会社の上司は、秀作と西城の所属する開発課の課長の、ふたりだけだった。しかも、会場では部長でも課長でもなく、会社の先輩の一人として招待された、秀作は満足だった。
三時から始まったパーティーが終わったのは五時半過ぎだった。
二次会に参加する者が多かったが、氏家沙智子と門脇朋美、そして立川美南は、秀作と一緒に阪急電車で京都に帰った。

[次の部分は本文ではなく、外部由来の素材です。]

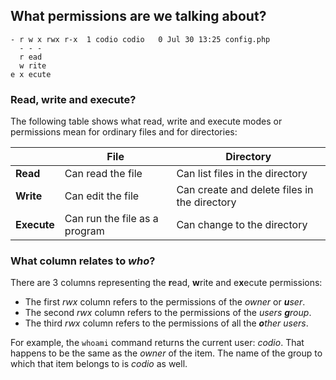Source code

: ## What permissions are we talking about?

```
- r w x rwx r-x  1 codio codio   0 Jul 30 13:25 config.php
  - - -
  r ead
  w rite
e x ecute
```

### Read, write and execute?

The following table shows what read, write and execute modes or permissions mean for ordinary files and for directories:

|         | __File__                          | __Directory__                                |
|---------|-----------------------------------|----------------------------------------------|
| __Read__    | Can read the file             | Can list files in the directory              |
| __Write__   | Can edit the file             | Can create and delete files in the directory |
| __Execute__ | Can run the file as a program | Can change to the directory                  |

### What column relates to _who_?

There are 3 columns representing the **r**ead, **w**rite and e**x**ecute permissions:

- The first _rwx_ column refers to the permissions of the _owner_ or _**u**ser_.
- The second _rwx_ column refers to the permissions of the _users **g**roup_.
- The third _rwx_ column refers to the permissions of all the _**o**ther users_.

For example, the `whoami` command returns the current user: _codio_. That happens to be the same as the _owner_ of the item. 
The name of the group to which that item belongs to is _codio_ as well.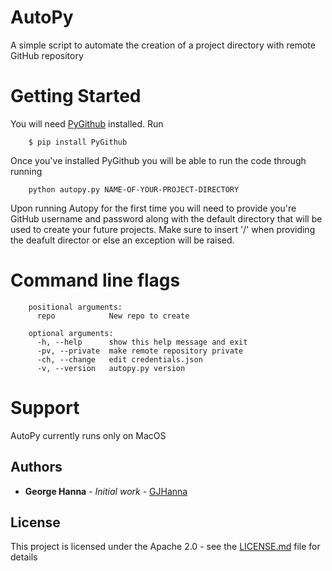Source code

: # AutoPy
A simple script to automate the creation of a project directory with remote GitHub repository

# Getting Started
You will need [PyGithub](https://github.com/PyGithub/PyGithub) installed. Run
```
    $ pip install PyGithub
```
Once you've installed PyGithub you will be able to run the code through running
```
    python autopy.py NAME-OF-YOUR-PROJECT-DIRECTORY
```
Upon running Autopy for the first time you will need to provide you're GitHub username and password along with the default directory that will be used to create your future projects. 
Make sure to insert '/' when providing the deafult director or else an exception will be raised.

# Command line flags
```
    positional arguments:
      repo            New repo to create

    optional arguments:
      -h, --help      show this help message and exit
      -pv, --private  make remote repository private
      -ch, --change   edit credentials.json
      -v, --version   autopy.py version
```

# Support
AutoPy currently runs only on MacOS

## Authors
* **George Hanna** - *Initial work* - [GJHanna](https://github.com/GJHanna)

## License
This project is licensed under the Apache 2.0 - see the [LICENSE.md](LICENSE.md) file for details
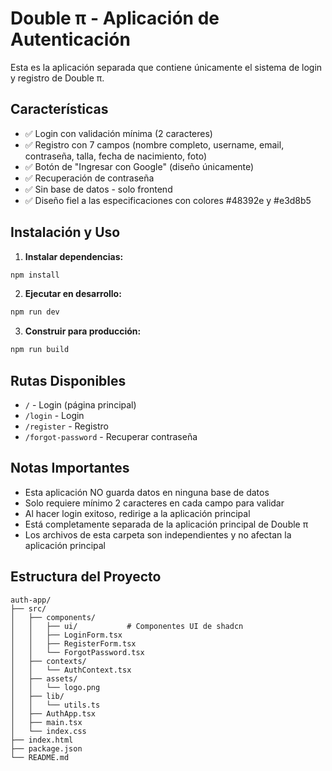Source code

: # Double π - Aplicación de Autenticación

Esta es la aplicación separada que contiene únicamente el sistema de login y registro de Double π.

## Características

- ✅ Login con validación mínima (2 caracteres)
- ✅ Registro con 7 campos (nombre completo, username, email, contraseña, talla, fecha de nacimiento, foto)
- ✅ Botón de "Ingresar con Google" (diseño únicamente)
- ✅ Recuperación de contraseña
- ✅ Sin base de datos - solo frontend
- ✅ Diseño fiel a las especificaciones con colores #48392e y #e3d8b5

## Instalación y Uso

1. **Instalar dependencias:**
```bash
npm install
```

2. **Ejecutar en desarrollo:**
```bash
npm run dev
```

3. **Construir para producción:**
```bash
npm run build
```

## Rutas Disponibles

- `/` - Login (página principal)
- `/login` - Login
- `/register` - Registro
- `/forgot-password` - Recuperar contraseña

## Notas Importantes

- Esta aplicación NO guarda datos en ninguna base de datos
- Solo requiere mínimo 2 caracteres en cada campo para validar
- Al hacer login exitoso, redirige a la aplicación principal
- Está completamente separada de la aplicación principal de Double π
- Los archivos de esta carpeta son independientes y no afectan la aplicación principal

## Estructura del Proyecto

```
auth-app/
├── src/
│   ├── components/
│   │   ├── ui/           # Componentes UI de shadcn
│   │   ├── LoginForm.tsx
│   │   ├── RegisterForm.tsx
│   │   └── ForgotPassword.tsx
│   ├── contexts/
│   │   └── AuthContext.tsx
│   ├── assets/
│   │   └── logo.png
│   ├── lib/
│   │   └── utils.ts
│   ├── AuthApp.tsx
│   ├── main.tsx
│   └── index.css
├── index.html
├── package.json
└── README.md
```
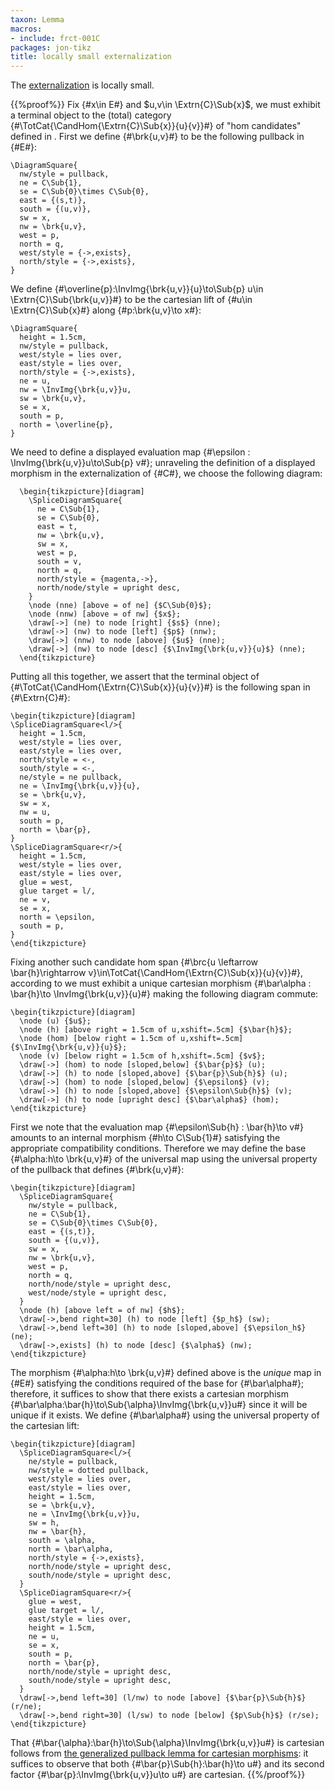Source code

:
 ```yaml
---
taxon: Lemma
macros:
- include: frct-001C
packages: jon-tikz
title: locally small externalization
---
```


The [externalization](frct-001R) is locally small.

{{%proof%}}
Fix {#x\in E#} and $u,v\in
\Extrn{C}\Sub{x}$, we must exhibit a terminal object to the (total) category
{#\TotCat{\CandHom{\Extrn{C}\Sub{x}}{u}{v}}#} of "hom candidates" defined in [](frct-000I).
First we define {#\brk{u,v}#} to be the following pullback in {#E#}:
```render-latex
\DiagramSquare{
  nw/style = pullback,
  ne = C\Sub{1},
  se = C\Sub{0}\times C\Sub{0},
  east = {(s,t)},
  south = {(u,v)},
  sw = x,
  nw = \brk{u,v},
  west = p,
  north = q,
  west/style = {->,exists},
  north/style = {->,exists},
}
```

We define {#\overline{p}:\InvImg{\brk{u,v}}{u}\to\Sub{p} u\in \Extrn{C}\Sub{\brk{u,v}}#} to be
the cartesian lift of {#u\in \Extrn{C}\Sub{x}#} along {#p:\brk{u,v}\to x#}:
```render-latex
\DiagramSquare{
  height = 1.5cm,
  nw/style = pullback,
  west/style = lies over,
  east/style = lies over,
  north/style = {->,exists},
  ne = u,
  nw = \InvImg{\brk{u,v}}u,
  sw = \brk{u,v},
  se = x,
  south = p,
  north = \overline{p},
}
```

We need to define a displayed evaluation map
{#\epsilon : \InvImg{\brk{u,v}}u\to\Sub{p} v#}; unraveling the definition of a displayed
morphism in the externalization of {#C#}, we choose the following diagram:

```render-latex
  \begin{tikzpicture}[diagram]
    \SpliceDiagramSquare{
      ne = C\Sub{1},
      se = C\Sub{0},
      east = t,
      nw = \brk{u,v},
      sw = x,
      west = p,
      south = v,
      north = q,
      north/style = {magenta,->},
      north/node/style = upright desc,
    }
    \node (nne) [above = of ne] {$C\Sub{0}$};
    \node (nnw) [above = of nw] {$x$};
    \draw[->] (ne) to node [right] {$s$} (nne);
    \draw[->] (nw) to node [left] {$p$} (nnw);
    \draw[->] (nnw) to node [above] {$u$} (nne);
    \draw[->] (nw) to node [desc] {$\InvImg{\brk{u,v}}{u}$} (nne);
  \end{tikzpicture}
```


Putting all this together, we assert that the terminal object of
{#\TotCat{\CandHom{\Extrn{C}\Sub{x}}{u}{v}}#} is the following span in {#\Extrn{C}#}:
```render-latex
\begin{tikzpicture}[diagram]
\SpliceDiagramSquare<l/>{
  height = 1.5cm,
  west/style = lies over,
  east/style = lies over,
  north/style = <-,
  south/style = <-,
  ne/style = ne pullback,
  ne = \InvImg{\brk{u,v}}{u},
  se = \brk{u,v},
  sw = x,
  nw = u,
  south = p,
  north = \bar{p},
}
\SpliceDiagramSquare<r/>{
  height = 1.5cm,
  west/style = lies over,
  east/style = lies over,
  glue = west,
  glue target = l/,
  ne = v,
  se = x,
  north = \epsilon,
  south = p,
}
\end{tikzpicture}
```

Fixing another such candidate hom span {#\brc{u \leftarrow \bar{h}\rightarrow v}\in\TotCat{\CandHom{\Extrn{C}\Sub{x}}{u}{v}}#}, according to [](frct-000I) we must exhibit a unique cartesian morphism {#\bar\alpha : \bar{h}\to \InvImg{\brk{u,v}}{u}#} making the following diagram commute:
   ```render-latex
   \begin{tikzpicture}[diagram]
     \node (u) {$u$};
     \node (h) [above right = 1.5cm of u,xshift=.5cm] {$\bar{h}$};
     \node (hom) [below right = 1.5cm of u,xshift=.5cm] {$\InvImg{\brk{u,v}}{u}$};
     \node (v) [below right = 1.5cm of h,xshift=.5cm] {$v$};
     \draw[->] (hom) to node [sloped,below] {$\bar{p}$} (u);
     \draw[->] (h) to node [sloped,above] {$\bar{p}\Sub{h}$} (u);
     \draw[->] (hom) to node [sloped,below] {$\epsilon$} (v);
     \draw[->] (h) to node [sloped,above] {$\epsilon\Sub{h}$} (v);
     \draw[->] (h) to node [upright desc] {$\bar\alpha$} (hom);
   \end{tikzpicture}
   ```

First we note that the evaluation map {#\epsilon\Sub{h} : \bar{h}\to v#} amounts
to an internal morphism {#h\to C\Sub{1}#} satisfying the appropriate
compatibility conditions. Therefore we may define the base {#\alpha:h\to \brk{u,v}#} of
the universal map using the universal property of the pullback that defines {#\brk{u,v}#}:
```render-latex
\begin{tikzpicture}[diagram]
  \SpliceDiagramSquare{
    nw/style = pullback,
    ne = C\Sub{1},
    se = C\Sub{0}\times C\Sub{0},
    east = {(s,t)},
    south = {(u,v)},
    sw = x,
    nw = \brk{u,v},
    west = p,
    north = q,
    north/node/style = upright desc,
    west/node/style = upright desc,
  }
  \node (h) [above left = of nw] {$h$};
  \draw[->,bend right=30] (h) to node [left] {$p_h$} (sw);
  \draw[->,bend left=30] (h) to node [sloped,above] {$\epsilon_h$} (ne);
  \draw[->,exists] (h) to node [desc] {$\alpha$} (nw);
\end{tikzpicture}
```

The morphism {#\alpha:h\to \brk{u,v}#} defined above is the *unique* map in {#E#}
satisfying the conditions required of the base for {#\bar\alpha#}; therefore, it
suffices to show that there exists a cartesian morphism
{#\bar\alpha:\bar{h}\to\Sub{\alpha}\InvImg{\brk{u,v}}u#} since it will be unique if it
exists. We define {#\bar\alpha#} using the universal property of the cartesian lift:
```render-latex
\begin{tikzpicture}[diagram]
  \SpliceDiagramSquare<l/>{
    ne/style = pullback,
    nw/style = dotted pullback,
    west/style = lies over,
    east/style = lies over,
    height = 1.5cm,
    se = \brk{u,v},
    ne = \InvImg{\brk{u,v}}u,
    sw = h,
    nw = \bar{h},
    south = \alpha,
    north = \bar\alpha,
    north/style = {->,exists},
    north/node/style = upright desc,
    south/node/style = upright desc,
  }
  \SpliceDiagramSquare<r/>{
    glue = west,
    glue target = l/,
    east/style = lies over,
    height = 1.5cm,
    ne = u,
    se = x,
    south = p,
    north = \bar{p},
    north/node/style = upright desc,
    south/node/style = upright desc,
  }
  \draw[->,bend left=30] (l/nw) to node [above] {$\bar{p}\Sub{h}$} (r/ne);
  \draw[->,bend right=30] (l/sw) to node [below] {$p\Sub{h}$} (r/se);
\end{tikzpicture}
```

That {#\bar{\alpha}:\bar{h}\to\Sub{\alpha}\InvImg{\brk{u,v}}u#} is cartesian follows from [the generalized pullback lemma for cartesian morphisms](frct-0014): it suffices
to observe that both {#\bar{p}\Sub{h}:\bar{h}\to u#} and its second factor
{#\bar{p}:\InvImg{\brk{u,v}}u\to u#} are cartesian.
{{%/proof%}}
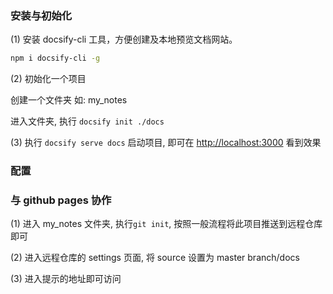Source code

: ### 安装与初始化

(1) 安装 docsify-cli 工具，方便创建及本地预览文档网站。

```bash
npm i docsify-cli -g
```

(2) 初始化一个项目

创建一个文件夹 如: my_notes

进入文件夹, 执行 ``docsify init ./docs``

(3) 执行 ``docsify serve docs`` 启动项目, 即可在 [http://localhost:3000](http://localhost:3000/) 看到效果

### 配置

### 与 github pages 协作

(1) 进入 my_notes 文件夹, 执行``git init``, 按照一般流程将此项目推送到远程仓库即可

(2) 进入远程仓库的 settings 页面, 将 source 设置为 master branch/docs

(3) 进入提示的地址即可访问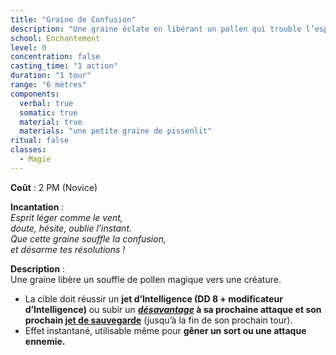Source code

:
 ```yaml
---
title: "Graine de Confusion"
description: "Une graine éclate en libérant un pollen qui trouble l’esprit, perturbant les décisions de l’ennemi."
school: Enchantement
level: 0
concentration: false
casting_time: "1 action"
duration: "1 tour"
range: "6 mètres"
components:
  verbal: true
  somatic: true
  material: true
  materials: "une petite graine de pissenlit"
ritual: false
classes:
  - Magie
---
```

**Coût** : 2 PM (Novice)

**Incantation** :  
*Esprit léger comme le vent,*  
*doute, hésite, oublie l’instant.*  
*Que cette graine souffle la confusion,*  
*et désarme tes résolutions !*

**Description** :  
Une graine libère un souffle de pollen magique vers une créature.  
- La cible doit réussir un **jet d’Intelligence (DD 8 + modificateur d’Intelligence)** ou subir un **[_désavantage_](/utiliser-les-caracteristiques/#avantage-et-desavantage) à sa prochaine attaque et son prochain [jet de sauvegarde](/utiliser-les-caracteristiques/#jets-de-sauvegarde)** (jusqu’à la fin de son prochain tour).  
- Effet instantané, utilisable même pour **gêner un sort ou une attaque ennemie.**
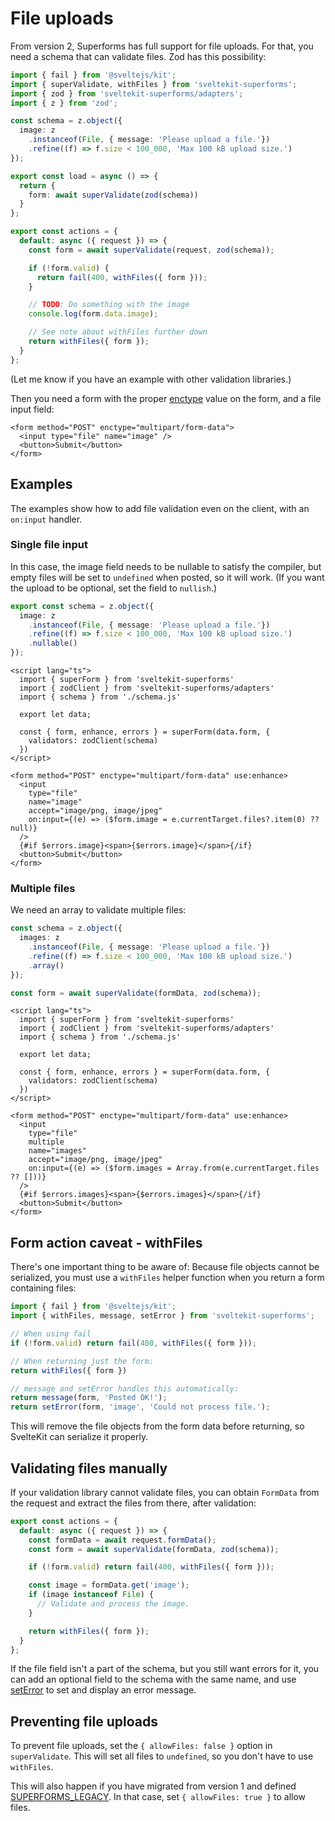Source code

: <script lang="ts">
  import Head from '$lib/Head.svelte'
  import Next from '$lib/Next.svelte'
  import { concepts } from '$lib/navigation/sections'
</script>

# File uploads

<Head title="File upload and validation" />

From version 2, Superforms has full support for file uploads. For that, you need a schema that can validate files. Zod has this possibility:

```ts
import { fail } from '@sveltejs/kit';
import { superValidate, withFiles } from 'sveltekit-superforms';
import { zod } from 'sveltekit-superforms/adapters';
import { z } from 'zod';

const schema = z.object({
  image: z
    .instanceof(File, { message: 'Please upload a file.'})
    .refine((f) => f.size < 100_000, 'Max 100 kB upload size.')
});

export const load = async () => {
  return { 
    form: await superValidate(zod(schema))
  }
};

export const actions = {
  default: async ({ request }) => {
    const form = await superValidate(request, zod(schema));

    if (!form.valid) {
      return fail(400, withFiles({ form }));
    }

    // TODO: Do something with the image
    console.log(form.data.image);

    // See note about withFiles further down
    return withFiles({ form });
  }
};
```

(Let me know if you have an example with other validation libraries.)

Then you need a form with the proper [enctype](https://developer.mozilla.org/en-US/docs/Web/API/HTMLFormElement/enctype) value on the form, and a file input field:

```svelte
<form method="POST" enctype="multipart/form-data">
  <input type="file" name="image" /> 
  <button>Submit</button>
</form>
```

## Examples

The examples show how to add file validation even on the client, with an `on:input` handler.

### Single file input

In this case, the image field needs to be nullable to satisfy the compiler, but empty files will be set to `undefined` when posted, so it will work. (If you want the upload to be optional, set the field to `nullish`.)

```ts
export const schema = z.object({
  image: z
    .instanceof(File, { message: 'Please upload a file.'})
    .refine((f) => f.size < 100_000, 'Max 100 kB upload size.')
    .nullable()
});
```

```svelte
<script lang="ts">
  import { superForm } from 'sveltekit-superforms'
  import { zodClient } from 'sveltekit-superforms/adapters'
  import { schema } from './schema.js'

  export let data;

  const { form, enhance, errors } = superForm(data.form, {
    validators: zodClient(schema)
  })
</script>

<form method="POST" enctype="multipart/form-data" use:enhance>
  <input
    type="file"
    name="image"
    accept="image/png, image/jpeg"
    on:input={(e) => ($form.image = e.currentTarget.files?.item(0) ?? null)}
  />
  {#if $errors.image}<span>{$errors.image}</span>{/if}
  <button>Submit</button>
</form>
```

### Multiple files

We need an array to validate multiple files:

```ts
const schema = z.object({
  images: z
    .instanceof(File, { message: 'Please upload a file.'})
    .refine((f) => f.size < 100_000, 'Max 100 kB upload size.')
    .array()
});

const form = await superValidate(formData, zod(schema));
```

```svelte
<script lang="ts">
  import { superForm } from 'sveltekit-superforms'
  import { zodClient } from 'sveltekit-superforms/adapters'
  import { schema } from './schema.js'

  export let data;

  const { form, enhance, errors } = superForm(data.form, {
    validators: zodClient(schema)
  })
</script>

<form method="POST" enctype="multipart/form-data" use:enhance>
  <input
    type="file"
    multiple
    name="images"
    accept="image/png, image/jpeg"
    on:input={(e) => ($form.images = Array.from(e.currentTarget.files ?? []))}
  />
  {#if $errors.images}<span>{$errors.images}</span>{/if}
  <button>Submit</button>
</form>

```

## Form action caveat - withFiles

There's one important thing to be aware of: Because file objects cannot be serialized, you must use a `withFiles` helper function when you return a form containing files:

```ts
import { fail } from '@sveltejs/kit';
import { withFiles, message, setError } from 'sveltekit-superforms';

// When using fail
if (!form.valid) return fail(400, withFiles({ form }));

// When returning just the form:
return withFiles({ form })

// message and setError handles this automatically:
return message(form, 'Posted OK!');
return setError(form, 'image', 'Could not process file.');
```

This will remove the file objects from the form data before returning, so SvelteKit can serialize it properly.

## Validating files manually

If your validation library cannot validate files, you can obtain `FormData` from the request and extract the files from there, after validation:

```ts
export const actions = {
  default: async ({ request }) => {
    const formData = await request.formData();
    const form = await superValidate(formData, zod(schema));

    if (!form.valid) return fail(400, withFiles({ form }));

    const image = formData.get('image');
    if (image instanceof File) {
      // Validate and process the image.
    }

    return withFiles({ form });
  }
};
```

If the file field isn't a part of the schema, but you still want errors for it, you can add an optional field to the schema with the same name, and use [setError](/concepts/error-handling#seterror) to set and display an error message.

## Preventing file uploads

To prevent file uploads, set the `{ allowFiles: false }` option in `superValidate`. This will set all files to `undefined`, so you don't have to use `withFiles`. 

This will also happen if you have migrated from version 1 and defined [SUPERFORMS_LEGACY](/migration-v2/#the-biggest-change-important). In that case, set `{ allowFiles: true }` to allow files.

<Next section={concepts} />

烏丸駅で下車した三人は、秀作に、何処かに連れて行って欲しいと言った。
秀作が電話をして、連れて行ったのは、いつものスタンドバーだった。
土曜日であることと、この店では何時ものことで、夕刻早くからの客は居なかった。
マスターは、コースターを四個並べて待っていてくれた。
「君原さん、今夜は、華やかですね、こんな店に来るファッションじゃない、僕もスーツにバタフライ.ボゥでもした方がよかったですね」
「会社の同僚の結婚披露パーティーの流れでね、もう、飲んでいるから、お嬢さん達には、軽いのを作ってあげてくれますか?」
「かしこまりました、皆さん、任せて頂いて宜しいですか?」
三人は「はい」と言って肯づいた。
「紹介しておくよ、氏家沙智子さん、門脇朋美さん、立川美南さん、わが社の有能な社員だから、宜しくね……」
「わかりました、君原さんの付けで何時でも気が向いたら、いらしてください……」
「なんてことを、それを言うなら、マスターがごちそうしますからの方がいいと思うけどね……」
朋美だけが、明るく、はしゃいでいた。沙智子と美南は、元々静かなタイプだった。
ふたりは微笑みながら朋美の話しを聞いていた。
朋美は、この場で自分だけに恋人がいないことを、冗談めかして面白おかしく話していた。
マスターが言った。
「朋美さん、自分を茶化しては良くないな、間もなくですよ……。そのときは、ここに報告に来なさい、オリジナルカクテルで祝ってあげよう」
不思議な表情でマスターを見詰めた朋美に、秀作が言った。
「よかったね、マスターにそう言われたひとは、必ず好いひとが見つかるジンクスがあるんだよ。特にマスターがオリジナルカクテルを作ってあげようと言ったカップルは、半年以内には、婚約まで行っているんだ……」
「ほんとなんですか?、嬉しいわ、でも、オリジナルカクテルを作って貰えないカップルも居るんですか?、わたしには、何か良くないことみたいな感じがするわ……」
マスターがグラスを拭きながら言った。
「逆ですよ、オリジナルカクテルを考える前に、一緒になってしまうんだから……」
秀作が言った。
「そう、そんなカップルには、後で考えてくれるんだね……。この店のリウォードって、何の意味か知っているかい?、氏家さんは駄目だよ、英文科だから……」
美南が不思議そうに言った。
「英語ですよね、門脇さんのお話しとオリジナルカクテルに関係があるんですか?」
秀作が言った。
「少しはあるかな、立川さん、いい勘をしているよ、考えてご覧?」
美南は真剣に考えていた。
マスターは笑顔で、グラスを拭き続けていた。
秀作が言った。
「時間切れだね、氏家さん、教えて上げてよ」
我慢しきれない美南が、カウンターに乗り出すようにして言う。
「教えて下さい、氏家さん……」
「ご褒美のこと……」
朋美が納得したように言った。
「信じていいのかしら、凄く酔いそうな感じ……、マスターから後光が射しているわ……」
マスターが顔を上げて言った。
「悪い酔い方だなぁ、僕のこの頭をそんな風に言うなんて、君原さん、社員のマナー教育に問題がありそうですね、でも、面白いジョークだ」
マスターはグラスと布をカウンターに置くと、薄くなった頭の後ろで、両方の掌を広げてひらひらと動かした。珍しく、ご機嫌の様子だった。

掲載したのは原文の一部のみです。